Jicama Salad
June 4, 2013 § Leave a comment
My new favorite item to add to a salad is jicama, otherwise known as Mexican potato or yam bean. My fondness of the roundish, beige and nondescript tuber with a potato-pear texture began in an Asian restaurant in California (surprisingly not a Mexican place) about a month ago, when I had it in a jicama-grapefruit salad. And that was pretty much all it was: matchsticked jicama mounded on a plate and dressed with a spicy but light dressing. The grapefruit, ringed around the pile of jicama, was there to cool the heat. Toasted cashews added some crunch.
I attempted to recreate my own jicama salad. Online searches gave me oodles of salad dressings that would serve the purpose. But I failed. And I failed because I attempted to recreate what I had experienced previously. I had a pile of poorly julienned jicama, grapefruit that I hadn’t segmented properly, and well, the Cat Cora-inspired dressing was okay. But just okay. And aside from properly preparing the jicama and grapefruit, the success of a jicama salad really pivots on its dressing.

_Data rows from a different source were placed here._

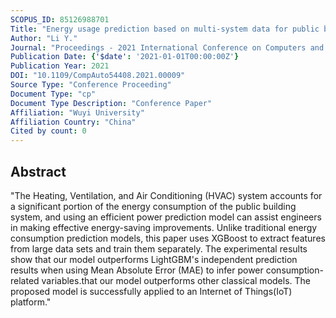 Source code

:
 ```yaml
---
SCOPUS_ID: 85126988701
Title: "Energy usage prediction based on multi-system data for public buildings using machine learning methods"
Author: "Li Y."
Journal: "Proceedings - 2021 International Conference on Computers and Automation, CompAuto 2021"
Publication Date: {'$date': '2021-01-01T00:00:00Z'}
Publication Year: 2021
DOI: "10.1109/CompAuto54408.2021.00009"
Source Type: "Conference Proceeding"
Document Type: "cp"
Document Type Description: "Conference Paper"
Affiliation: "Wuyi University"
Affiliation Country: "China"
Cited by count: 0
---
```


## Abstract
"The Heating, Ventilation, and Air Conditioning (HVAC) system accounts for a significant portion of the energy consumption of the public building system, and using an efficient power prediction model can assist engineers in making effective energy-saving improvements. Unlike traditional energy consumption prediction models, this paper uses XGBoost to extract features from large data sets and train them separately. The experimental results show that our model outperforms LightGBM's independent prediction results when using Mean Absolute Error (MAE) to infer power consumption-related variables.that our model outperforms other classical models. The proposed model is successfully applied to an Internet of Things(IoT) platform."
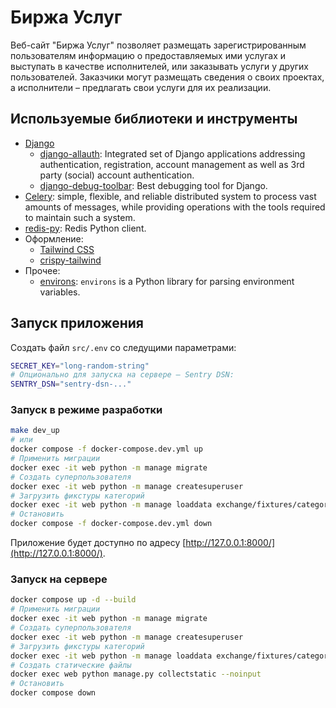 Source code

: # Биржа Услуг

Веб-сайт "Биржа Услуг" позволяет размещать зарегистрированным пользователям информацию о
предоставляемых ими услугах и выступать в качестве исполнителей, или заказывать услуги у других
пользователей. Заказчики могут размещать сведения о своих проектах, а исполнители – предлагать свои услуги для
их реализации.

## Используемые библиотеки и инструменты

- [Django](https://docs.djangoproject.com/)
    - [django-allauth](https://pypi.org/project/django-allauth/): Integrated set of Django applications addressing authentication, registration, account management as well as 3rd party (social) account authentication.
    - [django-debug-toolbar](https://django-debug-toolbar.readthedocs.io/en/latest/): Best debugging tool for Django.
- [Celery](https://docs.celeryq.dev/en/stable/index.html): simple, flexible, and reliable distributed system to process vast amounts of messages, while providing operations with the tools required to maintain such a system.
- [redis-py](https://github.com/redis/redis-py): Redis Python client.
- Оформление:
  - [Tailwind CSS](https://tailwindcss.com/)
  - [crispy-tailwind](https://django-crispy-forms.github.io/crispy-tailwind/getting_started.html#installation)
- Прочее:
  - [environs](https://pypi.org/project/environs/): `environs` is a Python library for parsing environment variables. 


## Запуск приложения

Создать файл `src/.env` со следущими параметрами:

```bash
SECRET_KEY="long-random-string"
# Опционально для запуска на сервере – Sentry DSN:
SENTRY_DSN="sentry-dsn-..."
```

### Запуск в режиме разработки

```bash
make dev_up
# или
docker compose -f docker-compose.dev.yml up
# Применить миграции
docker exec -it web python -m manage migrate
# Создать суперпользователя
docker exec -it web python -m manage createsuperuser
# Загрузить фикстуры категорий
docker exec -it web python -m manage loaddata exchange/fixtures/categories.json
# Остановить
docker compose -f docker-compose.dev.yml down
```

Приложение будет доступно по адресу [http://127.0.0.1:8000/](http://127.0.0.1:8000/).

### Запуск на сервере

```bash
docker compose up -d --build
# Применить миграции
docker exec -it web python -m manage migrate
# Создать суперпользователя
docker exec -it web python -m manage createsuperuser
# Загрузить фикстуры категорий
docker exec -it web python -m manage loaddata exchange/fixtures/categories.json
# Создать статические файлы
docker exec web python manage.py collectstatic --noinput
# Остановить
docker compose down
```
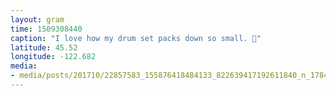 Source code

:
 ```yaml
---
layout: gram
time: 1509308440
caption: "I love how my drum set packs down so small. 🥁"
latitude: 45.52
longitude: -122.682
media:
- media/posts/201710/22857583_155876418484133_822639417192611840_n_17846357722210497.jpg
---
```

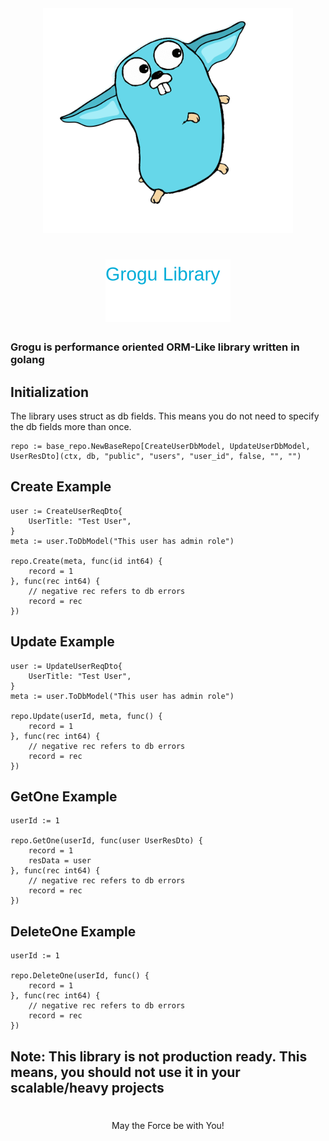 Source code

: 

<div align="center">
<img alt="go-grogu" src="/assets/go-grogu.png" width="400" />
</div>

<div align="center">

# ![grogu](./assets/grogu-text.svg)

</div>

### Grogu is performance oriented ORM-Like library written in golang
 
## Initialization 

<p> The library uses struct as db fields. This means you do not need to specify the db fields more than once.</p>

```
repo := base_repo.NewBaseRepo[CreateUserDbModel, UpdateUserDbModel, UserResDto](ctx, db, "public", "users", "user_id", false, "", "")
```

## Create Example
```
user := CreateUserReqDto{
	UserTitle: "Test User",
}
meta := user.ToDbModel("This user has admin role")

repo.Create(meta, func(id int64) {
	record = 1
}, func(rec int64) {
	// negative rec refers to db errors
	record = rec
})
```

## Update Example
```
user := UpdateUserReqDto{
	UserTitle: "Test User",
}
meta := user.ToDbModel("This user has admin role")

repo.Update(userId, meta, func() {
	record = 1
}, func(rec int64) {
	// negative rec refers to db errors
	record = rec
})
```

## GetOne Example
```
userId := 1

repo.GetOne(userId, func(user UserResDto) {
	record = 1
	resData = user
}, func(rec int64) {
	// negative rec refers to db errors
	record = rec
})
```

## DeleteOne Example
```
userId := 1

repo.DeleteOne(userId, func() {
	record = 1
}, func(rec int64) {
	// negative rec refers to db errors
	record = rec
})
```

## Note: This library is not production ready. This means, you should not use it in your scalable/heavy projects 

#
#

 <p align="center">May the Force be with You! </p>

Turns out friends returning from a vacation in Sedona also became infatuated with jicama in salads. They had a delectable jicama salad in one of Sedona’s best restaurants, Elote. Wisely, they bought the restaurant’s cookbook, complete with the recipe for the jicama salad dressing.
We have since used this to dress traditional salad greens to which we’ve added all sorts of things including jicama, orange, grapefruit, apple, cashews, peppers, etc. You could put it on an old shoe and it would taste wonderful. My suggestion is to keep a jar of this in your fridge at the ready for any type of salad (or shoe) you may be serving.
Jicama Salad Dressing (courtesy Elote Cafe Cookbook)
1 cup olive oil
2/3 cup lime juice
1/4 cup Cholula hot sauce
1 tsp kosher salt
1 tsp fresh ground pepper
1 tsp sugar
1. Add all ingredients to a lidded jar and shake vigorously until combined.
2. That’s it! You’re done! Pour it on! As with any salad, use a combination of whatever and however much you’d like: julienne a chunk of jicama, chop up an apple, segment half a grapefruit, add in a 1/2 cup of toasted cashews, through in some thinly sliced red peppers, and toss it all on top of some salad greens. Your salad is served.
NOTE: The brand of hot sauce matters here, or at least makes a difference in taste. Our friends make it with Cholula and the dressing is quite spicy. We have used Frank’s Red Hot (it’s what we have in the fridge) and it results in a less spicy-hot experience. Both are delightful on a salad. In fact, it’s what I’m having for lunch.